For many prospective buyers, a recreational property represents an escape hatch from city life, a place to enjoy weekends and vacations with family and friends. But does the investment end there, or can purchasers also count on their cottage paying off financially?

Although the majority of Canadians — nearly two-thirds — see their cottage as a place they can go to relax and spend time with friends and family, 30 per cent also consider their recreational property to be an investment, according to the RE/MAX 2019 Recreational Property Trends survey.

Essentially, says Cam White, sales representative with Chestnut Park Real Estate in Port Carling, part of Ontario’s Muskoka region, a cottage or recreational property can be considered both — an appreciating investment that pays lifestyle dividends.

In the case of this lifestyle investment, he says, the supply is limited – and there are also a few demographic trends at play.

“They aren’t making any more waterfront.
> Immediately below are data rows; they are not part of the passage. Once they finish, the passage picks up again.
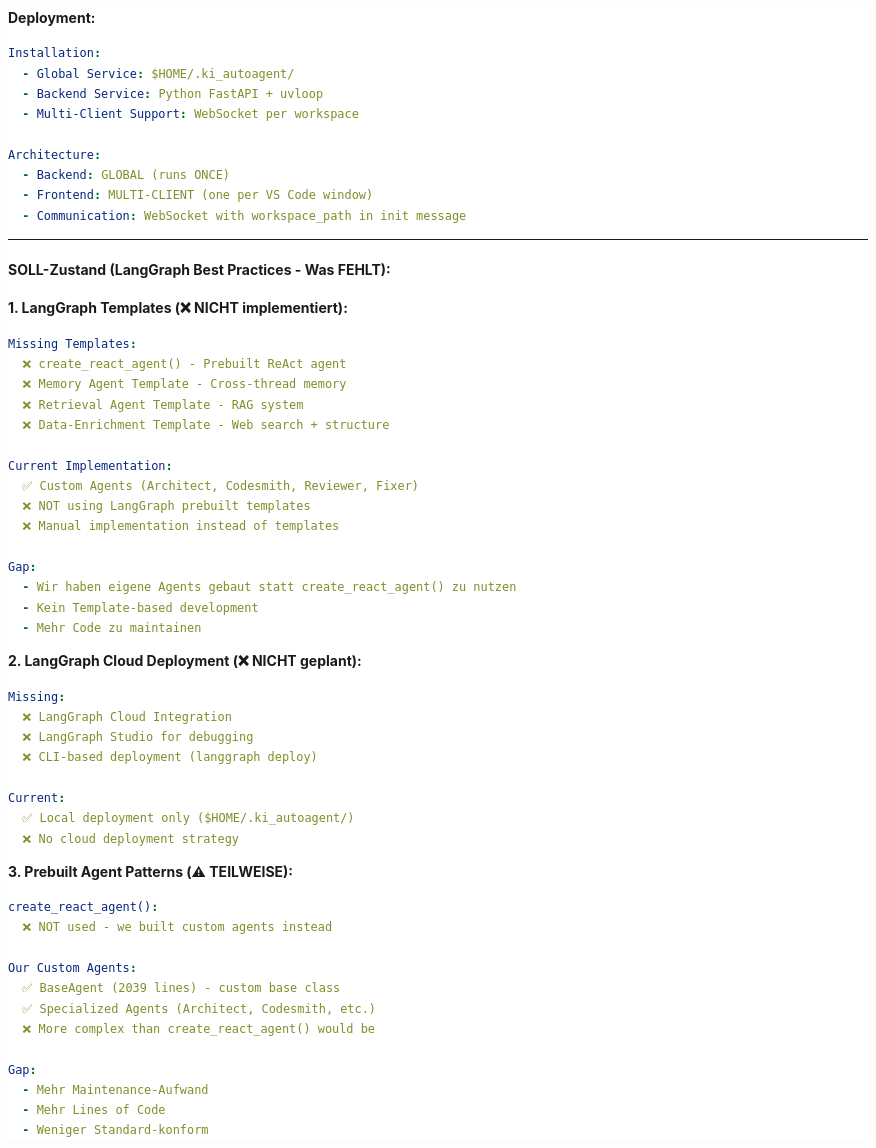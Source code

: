 **Deployment:**
```yaml
Installation:
  - Global Service: $HOME/.ki_autoagent/
  - Backend Service: Python FastAPI + uvloop
  - Multi-Client Support: WebSocket per workspace

Architecture:
  - Backend: GLOBAL (runs ONCE)
  - Frontend: MULTI-CLIENT (one per VS Code window)
  - Communication: WebSocket with workspace_path in init message
```

---

#### SOLL-Zustand (LangGraph Best Practices - Was FEHLT):

**1. LangGraph Templates (❌ NICHT implementiert):**
```yaml
Missing Templates:
  ❌ create_react_agent() - Prebuilt ReAct agent
  ❌ Memory Agent Template - Cross-thread memory
  ❌ Retrieval Agent Template - RAG system
  ❌ Data-Enrichment Template - Web search + structure

Current Implementation:
  ✅ Custom Agents (Architect, Codesmith, Reviewer, Fixer)
  ❌ NOT using LangGraph prebuilt templates
  ❌ Manual implementation instead of templates

Gap:
  - Wir haben eigene Agents gebaut statt create_react_agent() zu nutzen
  - Kein Template-based development
  - Mehr Code zu maintainen
```

**2. LangGraph Cloud Deployment (❌ NICHT geplant):**
```yaml
Missing:
  ❌ LangGraph Cloud Integration
  ❌ LangGraph Studio for debugging
  ❌ CLI-based deployment (langgraph deploy)

Current:
  ✅ Local deployment only ($HOME/.ki_autoagent/)
  ❌ No cloud deployment strategy
```

**3. Prebuilt Agent Patterns (⚠️ TEILWEISE):**
```yaml
create_react_agent():
  ❌ NOT used - we built custom agents instead

Our Custom Agents:
  ✅ BaseAgent (2039 lines) - custom base class
  ✅ Specialized Agents (Architect, Codesmith, etc.)
  ❌ More complex than create_react_agent() would be

Gap:
  - Mehr Maintenance-Aufwand
  - Mehr Lines of Code
  - Weniger Standard-konform
```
It is a limited supply. So simple economics, if you limit supply, it puts upward pressure on pricing and that’s one of the trends we’re seeing now, reduced inventory since 2014 throughout cottage country,” says White.

“We think that’s going to continue for a bit longer before we start seeing boomers that can no longer make it here or manage their property and then we might start to see the supply start to grow a bit again,” he adds.
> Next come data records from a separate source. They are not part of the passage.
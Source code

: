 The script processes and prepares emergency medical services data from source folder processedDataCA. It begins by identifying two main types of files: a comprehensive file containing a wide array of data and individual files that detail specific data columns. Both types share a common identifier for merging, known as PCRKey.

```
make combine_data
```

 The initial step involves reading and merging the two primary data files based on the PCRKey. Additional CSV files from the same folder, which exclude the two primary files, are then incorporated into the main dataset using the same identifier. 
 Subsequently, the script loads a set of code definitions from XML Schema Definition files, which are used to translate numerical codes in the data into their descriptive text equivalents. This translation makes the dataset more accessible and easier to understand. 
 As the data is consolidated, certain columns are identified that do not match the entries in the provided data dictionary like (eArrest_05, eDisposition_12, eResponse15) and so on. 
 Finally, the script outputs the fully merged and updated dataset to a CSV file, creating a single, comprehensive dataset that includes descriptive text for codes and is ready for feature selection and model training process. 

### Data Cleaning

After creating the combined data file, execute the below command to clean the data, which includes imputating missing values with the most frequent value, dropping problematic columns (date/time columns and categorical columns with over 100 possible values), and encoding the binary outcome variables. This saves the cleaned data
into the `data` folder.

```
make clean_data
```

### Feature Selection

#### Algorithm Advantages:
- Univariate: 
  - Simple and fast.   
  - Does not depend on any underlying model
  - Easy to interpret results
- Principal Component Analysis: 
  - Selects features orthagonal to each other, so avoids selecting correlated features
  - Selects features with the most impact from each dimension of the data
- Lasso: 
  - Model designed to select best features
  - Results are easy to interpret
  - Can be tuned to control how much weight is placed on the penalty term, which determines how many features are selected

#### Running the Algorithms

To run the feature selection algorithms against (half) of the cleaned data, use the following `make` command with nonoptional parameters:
According to Royal LePage’s 2019 Canadian recreational property report, in most of the country, young families are competing with baby boomers for homes in popular recreational property regions — in Ontario’s cottage country, for example, low inventory led to a 7.2 per cent price gain in the year leading up to the 2019 spring market.

As White notes, cottage owners in Muskoka, for example, have seen significant appreciation, especially in the last ten years. At the moment, he says, the market for properties over $3 million in the area is growing, resulting in “good deals” for buyers. Below that price point, he says, inventory is low, which is creating more buyer competition.

At the same time, he explains, in an area where property prices can range from $500,000 to $15 million, the concept of an ‘average price’ and whether it is rising or falling can be difficult to measure, depending on which segment of the market buyers are favouring.

In addition to appreciation, buyers may use a recreational property to generate income. One key question for potential buyers at the outset, says Mark Walker, a sales representative with Royal LePage in Kelowna, B.C., is whether they plan to use the property themselves, or rent it out. Each use brings different considerations.

In B.C.’s central Okanagan region – which Royal LePage says is the most popular region for recreational property buyers in the province — reasonable prices are a draw with a number of buyers choosing to purchase condo or strata-type properties near ski resorts.

“I’d say they’re slightly lower [appreciation] than your principal residence or other product on the market when it comes to condos, but is it’s very turnkey, which people like,” he says.

On the rental side, he says, buyers will have to decide whether to self-manage or hire a property management company. If they are part of a rental pool on a ski hill, they should request to review a five-year record of revenue, for example. Buyers also should keep in mind that the more remote the property, the less of a rental market they may be able to attract, says Walker.

There may also be considerations with respect to obtaining a mortgage.

“There’s an expectation of a larger down payment, generally, unless you have a great relationship with your bank. We see challenges when the properties are zoned nightly, the bank definitely looks at those in a different way, slightly more volatile, so they’re asking for a larger down payment in most cases then you’d get as just a straight condo,” says Walker.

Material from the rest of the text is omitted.